Figure 6. Aβ_1–42-induced erosive destruction of cytoplasm results from a compromise and leakage of autophagic vesicles.

(A) Local electron lucent area in cytosol (arrow) surrounds autophagic vesicles (arrowheads), suggesting an association between them. (B–C) Multilamellar structures, usually well-packed in autophagic vesicles (arrowhead in B), are unexpectedly seen in cytosol (black arrows in C) where they loosely surround autophagic vesicles (arrowheads in C), suggesting a compromise of the vesicle membrane and a leakage of autophagic contents into cytosol. The red arrow in panel C points to an area in plasma with a discontinuous membrane bilayer. (D) Erosive areas with decreased or no GFP fluorescence (left panel, arrows) exhibit diffuse LysoTracker staining in enlarged regions of surrounding cytosol and numerous LysoTracker-positive puncta (middle panel, arrows), confirming that cytoplasmic acidification and erosive destruction may result from a leakage of compromised post-lysosomal autophagic vesicles. The three orthogonal planes demonstrate that the cytosolic LysoTracker staining is contained within this affected neuron. Scale bars = 1 µm (A–C) or 5 µm (D).

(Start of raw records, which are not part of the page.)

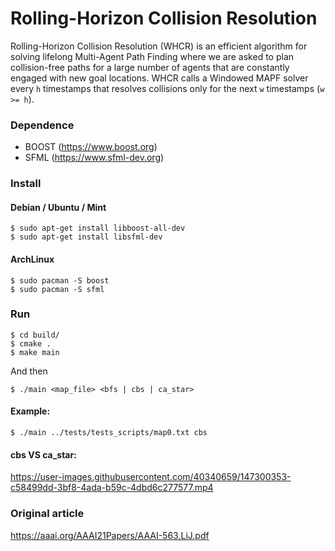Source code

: # Rolling-Horizon Collision Resolution

Rolling-Horizon Collision Resolution (WHCR) is an efficient algorithm for solving lifelong Multi-Agent Path Finding where we are asked to plan collision-free paths for a large number of agents that are constantly engaged with new goal locations. WHCR calls a Windowed MAPF solver every `h` timestamps that resolves collisions only for the next `w` timestamps (`w >= h`).

### Dependence

* BOOST (https://www.boost.org)
* SFML (https://www.sfml-dev.org)

### Install

#### Debian / Ubuntu / Mint

```
$ sudo apt-get install libboost-all-dev
$ sudo apt-get install libsfml-dev
```

#### ArchLinux

```
$ sudo pacman -S boost
$ sudo pacman -S sfml
```

### Run

```
$ cd build/
$ cmake .
$ make main
```
And then

```
$ ./main <map_file> <bfs | cbs | ca_star>
```

#### Example:

```
$ ./main ../tests/tests_scripts/map0.txt cbs
```

#### cbs VS ca_star:

https://user-images.githubusercontent.com/40340659/147300353-c58499dd-3bf8-4ada-b59c-4dbd6c277577.mp4

### Original article
https://aaai.org/AAAI21Papers/AAAI-563.LiJ.pdf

Figure 7. Widespread loss of neuronal integrity occurs in Aβ_1–42-targeted neurons following extensive autophagic injury.

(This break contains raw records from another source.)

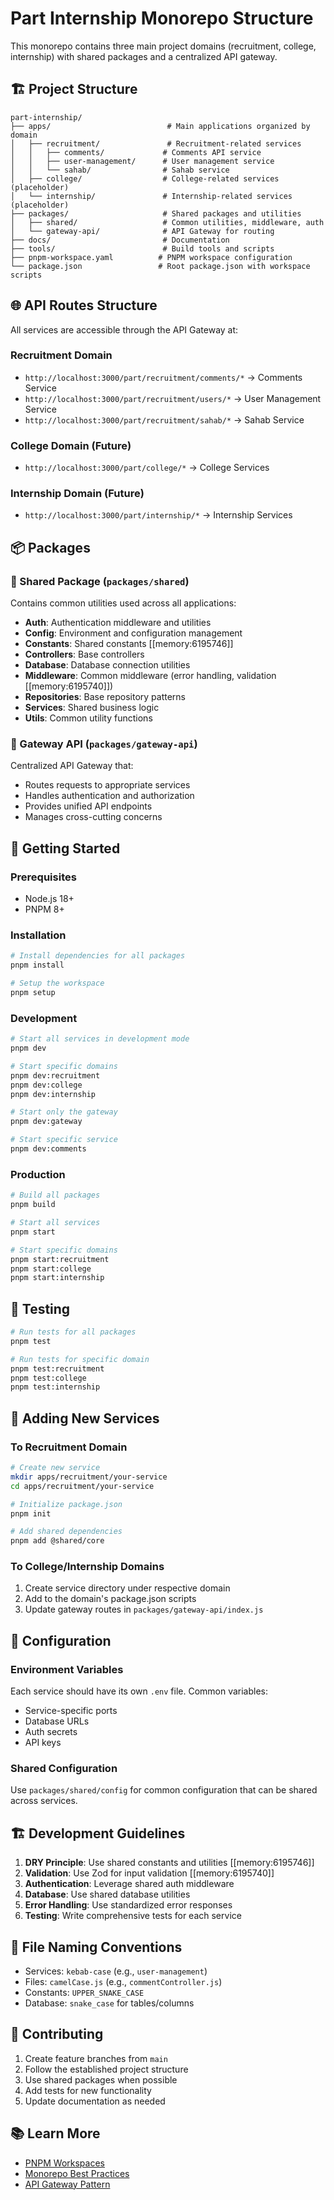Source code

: # Part Internship Monorepo Structure

This monorepo contains three main project domains (recruitment, college, internship) with shared packages and a centralized API gateway.

## 🏗️ Project Structure

```
part-internship/
├── apps/                          # Main applications organized by domain
│   ├── recruitment/               # Recruitment-related services
│   │   ├── comments/             # Comments API service
│   │   ├── user-management/      # User management service
│   │   └── sahab/                # Sahab service
│   ├── college/                  # College-related services (placeholder)
│   └── internship/               # Internship-related services (placeholder)
├── packages/                     # Shared packages and utilities
│   ├── shared/                   # Common utilities, middleware, auth
│   └── gateway-api/              # API Gateway for routing
├── docs/                         # Documentation
├── tools/                        # Build tools and scripts
├── pnpm-workspace.yaml          # PNPM workspace configuration
└── package.json                 # Root package.json with workspace scripts
```

## 🌐 API Routes Structure

All services are accessible through the API Gateway at:

### Recruitment Domain

- `http://localhost:3000/part/recruitment/comments/*` → Comments Service
- `http://localhost:3000/part/recruitment/users/*` → User Management Service
- `http://localhost:3000/part/recruitment/sahab/*` → Sahab Service

### College Domain (Future)

- `http://localhost:3000/part/college/*` → College Services

### Internship Domain (Future)

- `http://localhost:3000/part/internship/*` → Internship Services

## 📦 Packages

### 🔄 Shared Package (`packages/shared`)

Contains common utilities used across all applications:

- **Auth**: Authentication middleware and utilities
- **Config**: Environment and configuration management
- **Constants**: Shared constants [[memory:6195746]]
- **Controllers**: Base controllers
- **Database**: Database connection utilities
- **Middleware**: Common middleware (error handling, validation [[memory:6195740]])
- **Repositories**: Base repository patterns
- **Services**: Shared business logic
- **Utils**: Common utility functions

### 🚪 Gateway API (`packages/gateway-api`)

Centralized API Gateway that:

- Routes requests to appropriate services
- Handles authentication and authorization
- Provides unified API endpoints
- Manages cross-cutting concerns

## 🚀 Getting Started

### Prerequisites

- Node.js 18+
- PNPM 8+

### Installation

```bash
# Install dependencies for all packages
pnpm install

# Setup the workspace
pnpm setup
```

### Development

```bash
# Start all services in development mode
pnpm dev

# Start specific domains
pnpm dev:recruitment
pnpm dev:college
pnpm dev:internship

# Start only the gateway
pnpm dev:gateway

# Start specific service
pnpm dev:comments
```

### Production

```bash
# Build all packages
pnpm build

# Start all services
pnpm start

# Start specific domains
pnpm start:recruitment
pnpm start:college
pnpm start:internship
```

## 🧪 Testing

```bash
# Run tests for all packages
pnpm test

# Run tests for specific domain
pnpm test:recruitment
pnpm test:college
pnpm test:internship
```

## 📝 Adding New Services

### To Recruitment Domain

```bash
# Create new service
mkdir apps/recruitment/your-service
cd apps/recruitment/your-service

# Initialize package.json
pnpm init

# Add shared dependencies
pnpm add @shared/core
```

### To College/Internship Domains

1. Create service directory under respective domain
2. Add to the domain's package.json scripts
3. Update gateway routes in `packages/gateway-api/index.js`

## 🔧 Configuration

### Environment Variables

Each service should have its own `.env` file. Common variables:

- Service-specific ports
- Database URLs
- Auth secrets
- API keys

### Shared Configuration

Use `packages/shared/config` for common configuration that can be shared across services.

## 🏗️ Development Guidelines

1. **DRY Principle**: Use shared constants and utilities [[memory:6195746]]
2. **Validation**: Use Zod for input validation [[memory:6195740]]
3. **Authentication**: Leverage shared auth middleware
4. **Database**: Use shared database utilities
5. **Error Handling**: Use standardized error responses
6. **Testing**: Write comprehensive tests for each service

## 📁 File Naming Conventions

- Services: `kebab-case` (e.g., `user-management`)
- Files: `camelCase.js` (e.g., `commentController.js`)
- Constants: `UPPER_SNAKE_CASE`
- Database: `snake_case` for tables/columns

## 🤝 Contributing

1. Create feature branches from `main`
2. Follow the established project structure
3. Use shared packages when possible
4. Add tests for new functionality
5. Update documentation as needed

## 📚 Learn More

- [PNPM Workspaces](https://pnpm.io/workspaces)
- [Monorepo Best Practices](https://monorepo.tools/)
- [API Gateway Pattern](https://microservices.io/patterns/apigateway.html)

(A) Neurons from young control flies (middle age or earlier) without Aβ expression show homogenous GFP distribution and clear cell boundaries of neuronal somas, no apparent puncta formation. (B) Aβ_1–40 expression causes no detectible abnormal autophagy in neurons from young flies (16-day adult, left panel). A few neurons in middle age (31 days) begin to exhibit abnormal autophagy (middle panel, arrows). But no age-dependent deterioration is observed up to 45 days (right panel). (C) Neurons expressing Aβ_1–42 exhibit a relatively normal morphology in 1-day adults. Aβ_1–42-targeted neurons in over 6-day adults exhibit progressive puncta accumulation, decreased cytosolic GFP fluorescence and loss of clear cell boundaries in affected neurons (arrows) due to an age-dependent autophagic injury. Scale bars = 5 µm.

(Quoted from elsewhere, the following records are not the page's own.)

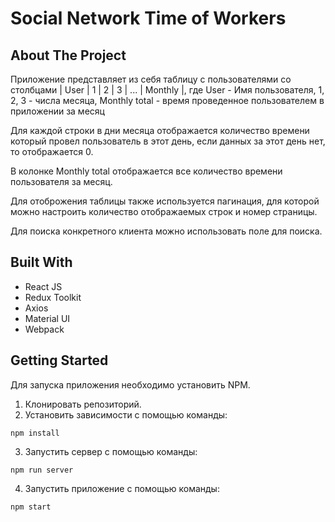 # Social Network Time of Workers

## About The Project

Приложение представляет из себя таблицу с пользователями со столбцами | User | 1 | 2 | 3 | ... | Monthly |, где User - Имя пользователя, 1, 2, 3 - числа месяца, Monthly total - время проведенное пользователем в приложении за месяц

Для каждой строки в дни месяца отображается количество времени который провел пользователь в этот день, если данных за этот день нет, то отображается 0.

В колонке Monthly total отображается все количество времени пользователя за месяц.

Для отоброжения таблицы также используется пагинация, для которой можно настроить количество отображаемых строк и номер страницы.

Для поиска конкретного клиента можно использовать поле для поиска.

## Built With

* React JS 
* Redux Toolkit
* Axios
* Material UI
* Webpack

## Getting Started

Для запуска приложения необходимо установить NPM.

1. Клонировать репозиторий.
2. Установить зависимости с помощью команды:
```
npm install
```
3. Запустить сервер с помощью команды:
```
npm run server
```
4. Запустить приложение с помощью команды:
```
npm start
```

Figure 8. Autophagy activity affects Aβ_1–42 neurotoxicity.

(A) Drosophila incorporating a heterozygous loss-of-function allele Atg1^Δ3D (Atg1^+/−) exhibit a significant decrease in expression levels of Atg1 mRNA in fly brains (data are normalized mean+SEM relative to GAPDH, two-tailed P values by Student's t-test, n = 3 for each group). (B) Control flies with Atg1^+/− genotype have a shortened mean lifespan compared to Atg1^+/+ genotype (−13.6%, log-rank P<0.0001). In contrast, Aβ_1–42 flies with Atg1^+/− genotype have extended lifespan relative to Atg1^+/+ genotype (+10.9%, log-rank P<0.0001) (data are the mean±SEM). (C) Normalized expression levels of Aβ_1–42 transcripts exhibit no significant difference in Aβ_1–42 fly heads between Atg1^+/+ and Atg1^+/− genotypes (data are the mean+SEM, N = 3 for each group, two-tailed P value by student's t test). (D) Aβ_1–42 flies with Atg1^+/− genotype have significantly fewer fluorescent puncta in targeted neurons relative to Atg1^+/+ genotype (fly age is 11 days, data are the mean+SEM, two-tailed P value by Student's t-test, n = 9 for each group). (E) Autophagy activation by rapamycin feeding (1 µM) results in a shorter lifespan for Aβ_1–42 flies (−26.0%, log-rank P<0.0001), but has no obvious effect on the lifespan of Aβ_1–40 flies (−1.5%, log-rank P = 0.076) relative to flies fed with the same amount of DMSO (data are the mean±SEM). N is the sample size of fly cohorts for each experimental condition.